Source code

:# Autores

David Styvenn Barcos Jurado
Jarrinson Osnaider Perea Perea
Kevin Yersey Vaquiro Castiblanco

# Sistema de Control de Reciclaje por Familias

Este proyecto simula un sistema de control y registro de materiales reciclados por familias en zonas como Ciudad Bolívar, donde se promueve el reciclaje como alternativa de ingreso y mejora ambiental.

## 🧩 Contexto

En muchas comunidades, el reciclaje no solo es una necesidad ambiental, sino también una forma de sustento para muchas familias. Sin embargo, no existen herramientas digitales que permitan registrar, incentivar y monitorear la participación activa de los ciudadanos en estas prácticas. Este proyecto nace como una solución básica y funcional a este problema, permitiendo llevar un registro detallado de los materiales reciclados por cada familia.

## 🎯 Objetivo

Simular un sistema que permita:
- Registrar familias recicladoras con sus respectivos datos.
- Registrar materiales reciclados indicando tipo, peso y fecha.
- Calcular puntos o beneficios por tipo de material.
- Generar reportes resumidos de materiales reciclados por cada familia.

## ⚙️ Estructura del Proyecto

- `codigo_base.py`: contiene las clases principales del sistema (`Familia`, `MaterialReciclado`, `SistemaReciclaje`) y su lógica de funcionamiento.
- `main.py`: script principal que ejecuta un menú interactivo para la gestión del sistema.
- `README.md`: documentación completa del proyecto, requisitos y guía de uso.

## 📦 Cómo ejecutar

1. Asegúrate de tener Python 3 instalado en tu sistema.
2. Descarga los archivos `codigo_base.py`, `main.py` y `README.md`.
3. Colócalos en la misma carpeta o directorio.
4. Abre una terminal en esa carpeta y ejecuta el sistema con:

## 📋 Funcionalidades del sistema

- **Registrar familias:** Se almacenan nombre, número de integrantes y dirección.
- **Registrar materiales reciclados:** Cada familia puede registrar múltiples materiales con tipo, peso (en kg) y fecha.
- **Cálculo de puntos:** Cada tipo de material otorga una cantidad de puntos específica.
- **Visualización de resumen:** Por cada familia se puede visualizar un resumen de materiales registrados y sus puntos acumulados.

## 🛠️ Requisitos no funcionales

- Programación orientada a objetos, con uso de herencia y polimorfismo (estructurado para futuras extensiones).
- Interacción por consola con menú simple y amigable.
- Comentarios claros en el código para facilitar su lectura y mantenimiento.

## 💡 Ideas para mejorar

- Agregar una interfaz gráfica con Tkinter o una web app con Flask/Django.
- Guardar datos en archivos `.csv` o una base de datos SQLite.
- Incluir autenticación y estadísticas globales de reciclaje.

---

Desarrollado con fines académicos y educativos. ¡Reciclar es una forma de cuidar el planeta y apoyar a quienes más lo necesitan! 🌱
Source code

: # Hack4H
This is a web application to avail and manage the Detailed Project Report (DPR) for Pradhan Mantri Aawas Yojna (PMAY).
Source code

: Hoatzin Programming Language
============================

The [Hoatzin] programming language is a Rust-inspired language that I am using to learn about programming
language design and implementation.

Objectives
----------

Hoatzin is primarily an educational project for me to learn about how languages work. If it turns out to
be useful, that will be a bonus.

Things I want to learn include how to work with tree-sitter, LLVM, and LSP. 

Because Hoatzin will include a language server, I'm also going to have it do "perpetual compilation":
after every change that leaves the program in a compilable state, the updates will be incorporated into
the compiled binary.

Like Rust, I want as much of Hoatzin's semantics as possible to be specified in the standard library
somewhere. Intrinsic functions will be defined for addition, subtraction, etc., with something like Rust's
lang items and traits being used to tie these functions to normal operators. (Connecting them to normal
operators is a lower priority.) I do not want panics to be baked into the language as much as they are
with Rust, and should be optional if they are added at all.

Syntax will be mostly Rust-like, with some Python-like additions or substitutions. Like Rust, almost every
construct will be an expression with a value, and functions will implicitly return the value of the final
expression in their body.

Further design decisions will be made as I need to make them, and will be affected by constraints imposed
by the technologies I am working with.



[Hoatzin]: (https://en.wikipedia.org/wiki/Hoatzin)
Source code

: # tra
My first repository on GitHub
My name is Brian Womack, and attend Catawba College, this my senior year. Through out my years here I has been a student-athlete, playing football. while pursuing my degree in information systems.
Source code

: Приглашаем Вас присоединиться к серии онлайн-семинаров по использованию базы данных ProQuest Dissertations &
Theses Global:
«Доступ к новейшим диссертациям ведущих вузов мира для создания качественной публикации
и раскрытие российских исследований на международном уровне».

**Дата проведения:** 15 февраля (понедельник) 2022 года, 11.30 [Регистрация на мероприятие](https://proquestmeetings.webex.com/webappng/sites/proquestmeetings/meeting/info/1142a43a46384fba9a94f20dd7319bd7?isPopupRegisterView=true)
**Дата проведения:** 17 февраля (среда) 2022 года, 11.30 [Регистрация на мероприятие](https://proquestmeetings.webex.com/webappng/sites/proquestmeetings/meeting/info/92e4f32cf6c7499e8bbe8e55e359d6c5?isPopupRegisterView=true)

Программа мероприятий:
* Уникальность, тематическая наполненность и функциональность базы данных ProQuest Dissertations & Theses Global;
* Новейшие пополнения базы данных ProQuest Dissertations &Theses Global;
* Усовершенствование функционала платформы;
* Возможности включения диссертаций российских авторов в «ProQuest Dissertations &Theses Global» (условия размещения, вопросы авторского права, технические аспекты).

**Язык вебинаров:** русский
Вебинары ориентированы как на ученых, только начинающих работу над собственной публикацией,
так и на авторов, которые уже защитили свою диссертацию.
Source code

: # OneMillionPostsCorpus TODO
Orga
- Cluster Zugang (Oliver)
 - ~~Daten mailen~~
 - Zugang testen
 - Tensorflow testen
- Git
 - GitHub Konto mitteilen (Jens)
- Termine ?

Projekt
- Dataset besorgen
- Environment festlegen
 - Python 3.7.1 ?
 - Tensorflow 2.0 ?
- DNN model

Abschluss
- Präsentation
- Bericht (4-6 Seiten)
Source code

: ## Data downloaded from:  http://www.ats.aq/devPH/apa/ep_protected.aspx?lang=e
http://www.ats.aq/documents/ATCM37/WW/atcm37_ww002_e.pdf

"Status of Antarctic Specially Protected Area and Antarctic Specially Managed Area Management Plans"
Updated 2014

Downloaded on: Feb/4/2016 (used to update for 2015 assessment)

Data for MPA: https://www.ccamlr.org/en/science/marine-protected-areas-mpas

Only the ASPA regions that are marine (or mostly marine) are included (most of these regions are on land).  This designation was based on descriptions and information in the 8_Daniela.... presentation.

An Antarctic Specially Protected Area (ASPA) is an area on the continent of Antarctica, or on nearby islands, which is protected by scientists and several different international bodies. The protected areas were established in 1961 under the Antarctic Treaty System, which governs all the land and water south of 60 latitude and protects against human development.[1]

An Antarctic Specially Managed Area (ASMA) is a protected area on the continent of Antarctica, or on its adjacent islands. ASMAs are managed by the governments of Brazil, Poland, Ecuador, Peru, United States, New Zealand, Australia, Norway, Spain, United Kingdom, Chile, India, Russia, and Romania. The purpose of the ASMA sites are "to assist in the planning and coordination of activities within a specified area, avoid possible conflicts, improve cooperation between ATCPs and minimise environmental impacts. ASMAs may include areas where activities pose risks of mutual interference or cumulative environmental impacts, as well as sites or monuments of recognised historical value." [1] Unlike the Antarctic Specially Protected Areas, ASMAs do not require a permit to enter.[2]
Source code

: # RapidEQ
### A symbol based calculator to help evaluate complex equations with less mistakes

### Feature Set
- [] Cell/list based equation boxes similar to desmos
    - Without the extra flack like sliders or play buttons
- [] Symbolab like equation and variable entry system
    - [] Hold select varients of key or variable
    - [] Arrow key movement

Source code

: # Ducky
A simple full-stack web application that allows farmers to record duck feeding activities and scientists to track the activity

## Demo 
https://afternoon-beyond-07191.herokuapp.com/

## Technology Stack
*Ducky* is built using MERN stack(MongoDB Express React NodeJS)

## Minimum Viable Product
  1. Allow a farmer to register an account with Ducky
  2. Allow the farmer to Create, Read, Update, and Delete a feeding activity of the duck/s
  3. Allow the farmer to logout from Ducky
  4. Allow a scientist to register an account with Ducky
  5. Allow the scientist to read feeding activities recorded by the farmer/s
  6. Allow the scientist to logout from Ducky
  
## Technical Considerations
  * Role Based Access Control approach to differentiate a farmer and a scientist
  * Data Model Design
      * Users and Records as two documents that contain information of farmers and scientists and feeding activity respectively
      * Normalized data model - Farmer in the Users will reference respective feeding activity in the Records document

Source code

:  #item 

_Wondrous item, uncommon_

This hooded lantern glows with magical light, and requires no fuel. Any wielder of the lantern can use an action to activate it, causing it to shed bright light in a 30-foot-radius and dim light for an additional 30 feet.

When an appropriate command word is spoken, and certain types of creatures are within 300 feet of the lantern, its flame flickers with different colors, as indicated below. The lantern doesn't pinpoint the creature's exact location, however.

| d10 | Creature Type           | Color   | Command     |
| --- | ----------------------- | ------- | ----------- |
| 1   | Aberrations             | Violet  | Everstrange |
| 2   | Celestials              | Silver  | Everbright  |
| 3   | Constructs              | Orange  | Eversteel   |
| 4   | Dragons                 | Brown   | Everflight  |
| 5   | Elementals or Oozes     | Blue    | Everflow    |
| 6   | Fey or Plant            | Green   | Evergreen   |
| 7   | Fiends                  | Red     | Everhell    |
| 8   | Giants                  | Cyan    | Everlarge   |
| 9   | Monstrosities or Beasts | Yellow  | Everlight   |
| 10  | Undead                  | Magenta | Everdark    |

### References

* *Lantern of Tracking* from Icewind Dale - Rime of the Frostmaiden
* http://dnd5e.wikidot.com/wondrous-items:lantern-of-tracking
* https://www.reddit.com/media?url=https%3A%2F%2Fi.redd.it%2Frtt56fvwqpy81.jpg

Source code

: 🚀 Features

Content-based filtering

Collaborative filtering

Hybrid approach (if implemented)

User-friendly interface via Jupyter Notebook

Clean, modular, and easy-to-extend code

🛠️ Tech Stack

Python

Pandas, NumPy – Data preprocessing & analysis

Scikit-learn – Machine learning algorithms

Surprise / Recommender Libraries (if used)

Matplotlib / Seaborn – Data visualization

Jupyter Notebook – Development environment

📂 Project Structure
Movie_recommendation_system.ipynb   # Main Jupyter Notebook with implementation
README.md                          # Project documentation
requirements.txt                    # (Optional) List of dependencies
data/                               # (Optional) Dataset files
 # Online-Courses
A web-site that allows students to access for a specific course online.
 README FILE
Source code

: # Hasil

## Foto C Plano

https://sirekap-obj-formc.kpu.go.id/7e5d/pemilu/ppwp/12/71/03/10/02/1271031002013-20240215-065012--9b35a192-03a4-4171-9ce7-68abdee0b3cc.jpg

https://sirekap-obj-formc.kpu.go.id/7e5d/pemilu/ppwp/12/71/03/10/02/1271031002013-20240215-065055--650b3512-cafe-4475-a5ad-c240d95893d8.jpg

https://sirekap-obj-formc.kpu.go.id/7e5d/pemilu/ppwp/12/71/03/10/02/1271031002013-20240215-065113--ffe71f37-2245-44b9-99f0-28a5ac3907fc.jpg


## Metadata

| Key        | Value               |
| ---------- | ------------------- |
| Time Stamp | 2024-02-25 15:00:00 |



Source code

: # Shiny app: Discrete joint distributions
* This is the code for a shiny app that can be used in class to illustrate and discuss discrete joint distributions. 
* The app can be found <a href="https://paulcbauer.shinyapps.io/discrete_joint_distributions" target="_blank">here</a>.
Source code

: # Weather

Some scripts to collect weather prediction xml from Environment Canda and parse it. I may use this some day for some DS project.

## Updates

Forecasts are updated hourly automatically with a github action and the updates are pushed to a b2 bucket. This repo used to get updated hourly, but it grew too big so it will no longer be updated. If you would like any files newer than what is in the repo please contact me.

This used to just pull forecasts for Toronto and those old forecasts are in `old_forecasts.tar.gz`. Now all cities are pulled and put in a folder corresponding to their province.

- _Problem to solve_: Gather up the lines containing the word "Zugang" from these records and copy them.

- _Solution to this problem_:
- Cluster Zugang (Oliver)
 - Zugang testen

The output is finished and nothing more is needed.